INSTRUCTIONS FOR THE TASK. State how many lines of the records contain the string "uses". Give the number alone.

Document images with source code

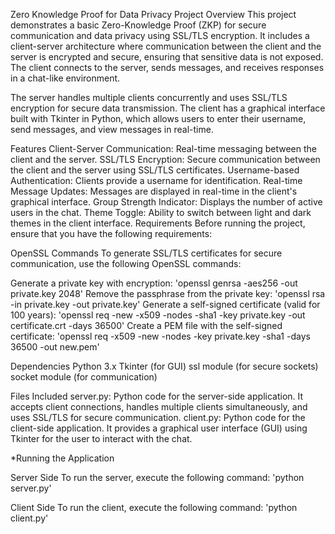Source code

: Zero Knowledge Proof for Data Privacy
Project Overview
This project demonstrates a basic Zero-Knowledge Proof (ZKP) for secure communication and data privacy using SSL/TLS encryption. It includes a client-server architecture where communication between the client and the server is encrypted and secure, ensuring that sensitive data is not exposed. The client connects to the server, sends messages, and receives responses in a chat-like environment.

The server handles multiple clients concurrently and uses SSL/TLS encryption for secure data transmission. The client has a graphical interface built with Tkinter in Python, which allows users to enter their username, send messages, and view messages in real-time.

Features
Client-Server Communication: Real-time messaging between the client and the server.
SSL/TLS Encryption: Secure communication between the client and the server using SSL/TLS certificates.
Username-based Authentication: Clients provide a username for identification.
Real-time Message Updates: Messages are displayed in real-time in the client's graphical interface.
Group Strength Indicator: Displays the number of active users in the chat.
Theme Toggle: Ability to switch between light and dark themes in the client interface.
Requirements
Before running the project, ensure that you have the following requirements:

OpenSSL Commands
To generate SSL/TLS certificates for secure communication, use the following OpenSSL commands:

Generate a private key with encryption: 'openssl genrsa -aes256 -out private.key 2048'
Remove the passphrase from the private key: 'openssl rsa -in private.key -out private.key'
Generate a self-signed certificate (valid for 100 years): 'openssl req -new -x509 -nodes -sha1 -key private.key -out certificate.crt -days 36500'
Create a PEM file with the self-signed certificate: 'openssl req -x509 -new -nodes -key private.key -sha1 -days 36500 -out new.pem'

Dependencies
Python 3.x
Tkinter (for GUI)
ssl module (for secure sockets)
socket module (for communication)

Files Included
server.py: Python code for the server-side application. It accepts client connections, handles multiple clients simultaneously, and uses SSL/TLS for secure communication.
client.py: Python code for the client-side application. It provides a graphical user interface (GUI) using Tkinter for the user to interact with the chat.

*Running the Application

Server Side
To run the server, execute the following command: 'python server.py'

Client Side
To run the client, execute the following command: 'python client.py'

WRITTEN RESPONSE. 2